Nunca tuve pueblo. Cuando llegaban las vacaciones, mis amigos escapaban de nuestra ciudad dormitorio como si sus pisos ardiesen. Y ardían, sí. Era un éxodo masivo. Para los que nos quedábamos, el pueblo era un lugar mítico, el escenario de aventuras fantásticas con amigos inseparables (aunque solo los vieses en verano). Ir al pueblo era reencontrarse con los abuelos, jugar con los primos y no parar de recibir regalos de tíos y tías solteros. Sí, mis amigos con pueblo eran más ricos. Quizá sus padres no tenían dinero para irse una semana de vacaciones, pero ¡tenían un pueblo!

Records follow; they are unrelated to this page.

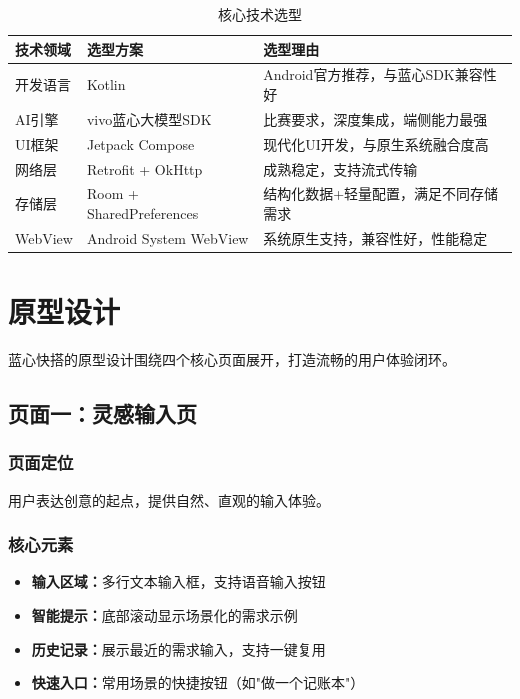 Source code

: \documentclass[a4paper,12pt]{ctexart}
\begin{document}
\begin{table}[H]
    \centering
    \caption{核心技术选型}
    \begin{tabularx}{\textwidth}{|l|l|X|}
        \hline
        \textbf{技术领域} & \textbf{选型方案} & \textbf{选型理由} \\
        \hline
        开发语言 & Kotlin & Android官方推荐，与蓝心SDK兼容性好 \\
        \hline
        AI引擎 & vivo蓝心大模型SDK & 比赛要求，深度集成，端侧能力最强 \\
        \hline
        UI框架 & Jetpack Compose & 现代化UI开发，与原生系统融合度高 \\
        \hline
        网络层 & Retrofit + OkHttp & 成熟稳定，支持流式传输 \\
        \hline
        存储层 & Room + SharedPreferences & 结构化数据+轻量配置，满足不同存储需求 \\
        \hline
        WebView & Android System WebView & 系统原生支持，兼容性好，性能稳定 \\
        \hline
    \end{tabularx}
\end{table}

\section{原型设计}

蓝心快搭的原型设计围绕四个核心页面展开，打造流畅的用户体验闭环。

\subsection{页面一：灵感输入页}

\subsubsection{页面定位}
用户表达创意的起点，提供自然、直观的输入体验。

\subsubsection{核心元素}
\begin{itemize}[leftmargin=2em]
    \item \textbf{输入区域：}多行文本输入框，支持语音输入按钮
    \item \textbf{智能提示：}底部滚动显示场景化的需求示例
    \item \textbf{历史记录：}展示最近的需求输入，支持一键复用
    \item \textbf{快速入口：}常用场景的快捷按钮（如"做一个记账本"）
\end{itemize}
\end{document}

Mis amigos poseían el pueblo que sus padres habían perdido. Cinco, diez, quince años antes habían protagonizado y, sobre todo, sufrido ‘el Gran Trauma’, la desbandada que dejó casi despoblados los pueblos de la España del interior. En menos de una década, cientos de miles de familias dejaron el campo en busca de un trabajo en Madrid, Barcelona o el extranjero. Fue así como nació la España vacía, una tierra “formada por las dos Castillas, Extremadura, Aragón y La Rioja. Un territorio enorme para los estándares europeos”, apunta en su ensayo Sergio del Molino.
Retrato de una vecina de Mogarraz (Salamanca), de Florencio Maíllo
La España vacía es un espacio real, pero “sobre todo, un mapa imaginario, un territorio literario, un estado (no siempre alterado) de la conciencia”, por el que Del Molino nos lleva en un viaje entretenido y sorprendente. Periodista, novelista… escritor, Del Molino tiene en su cabeza una batidora de cultura pop en la que mezcla erudición y humor para crear conexiones sorprendentes: la ‘requeterrítmica’ que une a Joaquín Luqui con el decimonónico Calomarde, la lisérgica que atraviesa un océano de agua y tiempo para unir a Azorín y los beatniks…
“Azorín y compañía no miraban por mirar. Querían demostrar algo. Atalayaban no sólo para descubrir colores, sino un alma eterna que creían dormida y aspiraban a despertar con adjetivos e invocaciones arcaicas. Eran hijos del siglo XIX y creían que el paisaje hacía a los hombres y no al revés (…) Se adelanta Azorín cincuenta años a los ‘beatniks’ y a los ‘hippies’ estadounidenses. El calor, la soledad y la inmensidad plana, en vez de inspirarle sufijos despectivos que en otros autores suenan a escupitajos sobre el polvo, lo llevan a un estado alterado de conciencia propio de un budista californiano que se ha pasado con el peyote”.
Viernes Santo en Bercianos de Aliste (Zamora, 1971), Rafael Sanz Lobato
Como los buenos ensayos, ‘La España vacía’ despierta el deseo de leer y ver decenas de libros y películas. Del Molino hace una relectura de los viajeros románticos que nos visitaron en el XIX, se divierte, y nos divierte, escribiendo sobre el Quijote y el humor de Cervantes, que aún desconcierta a estudiosos demasiado serios, y nos descubre cómo ‘Tierra sin pan’, el falso documental de Buñuel sobre Las Hurdes, engañó durante décadas a generaciones de perezosos. Escribe tan bien que nos conduce a donde quiere como quiere, hasta que varias páginas después descubrimos que hemos cambiado de personaje, de siglo, de tema.
Obra mestiza, inclasificable y, sobre todo, original, ‘La España vacía’ se convierte en un texto de divulgación científica cuando Del Molino, Fago mediante, escribe sobre los efectos del aislamiento en el carácter; en ensayo sobre técnicas literarias cuando aborda la verosimilitud del relato; y en narración política cuando reflexiona sobre un sistema electoral que fomenta el clientelismo político y la creación de neocaciques autonómicos. Entre viaje y viaje, el autor ‘viejoven’ recuerda su (nuestra) infancia de ‘Tulipán’. “Hay llaves imaginarias en muchos salones de España. Llaves que siguen pasándose de generación en generación, como la conciencia de una fuga (…) Distorsionamos los recuerdos para mantenerlos vivos y legarlos a nuestros hijos”. Del Molino nos invita a recuperar esa memoria perdida y olvidada, compartida incluso por los que tuvimos una infancia sin pueblo.
‘La España vacía. Viaje por un país que nunca fue’. Sergio del Molino. Turner, 2016. 296 páginas, 23 euros.